Arnold Hamer

Personal information
- Born: 8 December 1916 Huddersfield, England
- Died: 3 November 1993 (aged 76) Huddersfield, England
- Batting: Right-handed
- Bowling: Right-arm off-break

Domestic team information
- 1938: Yorkshire
- 1950–1960: Derbyshire
- FC debut: 13 May 1938 Yorkshire v Essex
- Last FC: 15 June 1960 Derbyshire v Lancashire

Career statistics
| Competition | First-class |
| Matches | 295 |
| Runs scored | 15,465 |
| Batting average | 31.17 |
| 100s/50s | 19/79 |
| Top score | 227 |
| Balls bowled | 5,355 |
| Wickets | 71 |
| Bowling average | 33.28 |
| 5 wickets in innings | 0 |
| 10 wickets in match | 0 |
| Best bowling | 4/27 |
| Catches/stumpings | 164/– |
- Source: CricketArchive, 16 April 2011

= Arnold Hamer =

English cricketer

Arnold Hamer (8 December 1916 – 3 November 1993) was a first-class cricketer, who played for Yorkshire in 1938, and for Derbyshire between 1950 and 1960, scoring over 15,000 runs in first-class cricket.
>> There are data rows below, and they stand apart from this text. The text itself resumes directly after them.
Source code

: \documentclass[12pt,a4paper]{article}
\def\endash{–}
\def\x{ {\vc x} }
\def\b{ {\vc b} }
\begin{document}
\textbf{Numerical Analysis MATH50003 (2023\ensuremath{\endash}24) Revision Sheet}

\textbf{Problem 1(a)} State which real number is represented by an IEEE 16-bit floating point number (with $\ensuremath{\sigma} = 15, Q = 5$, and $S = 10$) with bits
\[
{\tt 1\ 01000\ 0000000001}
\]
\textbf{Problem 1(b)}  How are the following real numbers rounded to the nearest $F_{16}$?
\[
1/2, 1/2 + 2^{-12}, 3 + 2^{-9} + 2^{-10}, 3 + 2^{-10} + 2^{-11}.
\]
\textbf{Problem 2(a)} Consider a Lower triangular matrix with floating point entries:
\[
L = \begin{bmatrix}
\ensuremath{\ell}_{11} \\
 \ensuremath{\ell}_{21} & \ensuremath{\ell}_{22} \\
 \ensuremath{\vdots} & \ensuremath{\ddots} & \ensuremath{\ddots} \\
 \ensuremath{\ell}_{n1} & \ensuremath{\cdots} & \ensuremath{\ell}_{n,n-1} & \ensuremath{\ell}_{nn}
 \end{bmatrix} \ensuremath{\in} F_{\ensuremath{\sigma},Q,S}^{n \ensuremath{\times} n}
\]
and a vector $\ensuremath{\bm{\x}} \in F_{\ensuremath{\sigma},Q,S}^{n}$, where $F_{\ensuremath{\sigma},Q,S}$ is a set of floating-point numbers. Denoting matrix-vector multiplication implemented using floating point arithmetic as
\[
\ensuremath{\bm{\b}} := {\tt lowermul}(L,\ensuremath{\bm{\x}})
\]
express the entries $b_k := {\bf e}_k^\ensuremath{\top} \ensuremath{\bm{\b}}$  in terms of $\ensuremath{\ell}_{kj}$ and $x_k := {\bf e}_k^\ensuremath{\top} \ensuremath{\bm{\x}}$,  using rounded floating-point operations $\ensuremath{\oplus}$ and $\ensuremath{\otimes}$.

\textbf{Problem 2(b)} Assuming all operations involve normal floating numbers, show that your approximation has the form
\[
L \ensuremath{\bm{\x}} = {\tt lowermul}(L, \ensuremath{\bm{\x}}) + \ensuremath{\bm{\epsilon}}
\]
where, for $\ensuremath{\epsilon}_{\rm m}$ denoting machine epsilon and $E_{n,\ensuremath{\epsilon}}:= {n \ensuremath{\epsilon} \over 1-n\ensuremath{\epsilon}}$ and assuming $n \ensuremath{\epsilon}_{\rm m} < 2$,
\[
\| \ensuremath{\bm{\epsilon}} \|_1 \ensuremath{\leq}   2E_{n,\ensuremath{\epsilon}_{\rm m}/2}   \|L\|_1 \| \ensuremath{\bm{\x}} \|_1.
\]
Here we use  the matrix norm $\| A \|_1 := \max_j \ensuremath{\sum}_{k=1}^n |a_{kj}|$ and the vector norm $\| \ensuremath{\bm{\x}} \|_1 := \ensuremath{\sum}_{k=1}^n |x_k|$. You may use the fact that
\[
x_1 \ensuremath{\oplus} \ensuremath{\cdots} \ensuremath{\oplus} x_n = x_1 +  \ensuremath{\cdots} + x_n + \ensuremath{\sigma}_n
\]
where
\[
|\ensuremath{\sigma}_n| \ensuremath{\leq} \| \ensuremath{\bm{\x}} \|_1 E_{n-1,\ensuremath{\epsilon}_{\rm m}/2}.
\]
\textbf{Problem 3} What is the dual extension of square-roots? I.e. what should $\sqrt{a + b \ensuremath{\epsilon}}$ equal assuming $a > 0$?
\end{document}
He also played as a footballer, playing eight games for York City in 1938.

==Early career==
Hamer was born in Huddersfield, Yorkshire. He began playing cricket at Yorkshire in 1937 in the second eleven. He played two first-class matches for Yorkshire in 1938 making three runs in total, and taking one wicket for 64 runs. He also played football for York City in 1938, where he made eight appearances as a left back.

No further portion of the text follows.